At design stage it is acceptable for a letter or document to be produced confirming how each measure has been considered along with justification for how this has informed the specification. Where the measures require training to be carried out, relevant training materials could be used as evidence. At post-construction stage, any type of general evidence deemed appropriate by the assessor would be sufficient to confirm the specified measures have been installed.
25/08/2017 Updated to clarify compliance and evidence requirements.
Modelling basecase for Low/Zero carbon technology – efficiency of gas boiler - KBCN0297
Assume the worst acceptable efficiency permitted by the relevant Building Regulation or, the efficiency that would be required to ensure the Buildings Emission Rate (BER) is the same as or better than the Target rate (TER) so that it is compliant with Part L2 of the Building Regulations.

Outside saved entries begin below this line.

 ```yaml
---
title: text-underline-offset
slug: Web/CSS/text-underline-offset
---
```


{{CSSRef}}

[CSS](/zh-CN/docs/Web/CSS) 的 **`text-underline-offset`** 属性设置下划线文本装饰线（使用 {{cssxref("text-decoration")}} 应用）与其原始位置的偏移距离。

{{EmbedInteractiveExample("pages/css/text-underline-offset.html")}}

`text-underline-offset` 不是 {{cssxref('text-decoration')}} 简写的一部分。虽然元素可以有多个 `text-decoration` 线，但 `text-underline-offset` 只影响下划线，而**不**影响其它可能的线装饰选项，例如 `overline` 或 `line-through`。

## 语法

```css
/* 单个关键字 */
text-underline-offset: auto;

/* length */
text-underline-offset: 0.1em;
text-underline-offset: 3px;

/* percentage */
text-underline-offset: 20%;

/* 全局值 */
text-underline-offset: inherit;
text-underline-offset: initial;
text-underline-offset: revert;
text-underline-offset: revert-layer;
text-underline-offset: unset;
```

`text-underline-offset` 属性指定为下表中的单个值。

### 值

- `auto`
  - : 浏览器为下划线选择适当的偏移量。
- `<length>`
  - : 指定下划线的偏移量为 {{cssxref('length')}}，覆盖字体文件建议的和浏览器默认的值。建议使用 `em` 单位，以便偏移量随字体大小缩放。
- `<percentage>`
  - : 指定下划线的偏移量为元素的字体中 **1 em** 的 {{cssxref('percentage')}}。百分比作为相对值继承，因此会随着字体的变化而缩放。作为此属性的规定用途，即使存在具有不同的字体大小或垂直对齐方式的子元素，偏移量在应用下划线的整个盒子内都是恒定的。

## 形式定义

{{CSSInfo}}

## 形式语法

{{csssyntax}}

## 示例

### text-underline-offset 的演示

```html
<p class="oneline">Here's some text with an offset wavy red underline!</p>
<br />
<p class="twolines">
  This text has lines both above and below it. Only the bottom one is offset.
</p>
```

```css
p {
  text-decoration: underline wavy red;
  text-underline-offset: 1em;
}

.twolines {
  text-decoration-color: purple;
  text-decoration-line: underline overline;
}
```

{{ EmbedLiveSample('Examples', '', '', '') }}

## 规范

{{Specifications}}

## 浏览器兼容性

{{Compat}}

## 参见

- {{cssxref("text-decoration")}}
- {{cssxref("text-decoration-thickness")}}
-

Note: Low or Zero Carbon (LZCs) technologies may have been specified to help a building achieve its TER; replacing the LZCs with a gas boiler results in the BER failing to achieve or better the TER and as such, the building is theoretically not compliant with Building Regulations. Under these circumstances, it is not considered robust for BREEAM compliance to account for the carbon dioxide emissions savings delivered by the specified LZCs in bringing the building's BER up to the TER. Thus, where the BER is worse than the TER (for the purpose of this analysis) the percentage reduction in regulated CO2 emissions as a result of specifying an LZC technology should only account for CO2 savings made on the TER and not the BER.
New build extension using existing lifts - KBCN0444
Where the assessment is only of a new build extension (and not the existing building), lifts present in the existing building fall outside the scope of Ene 06 and do not need to be assessed. The applies only when the lifts are not being renewed or undergoing a major refurbishment.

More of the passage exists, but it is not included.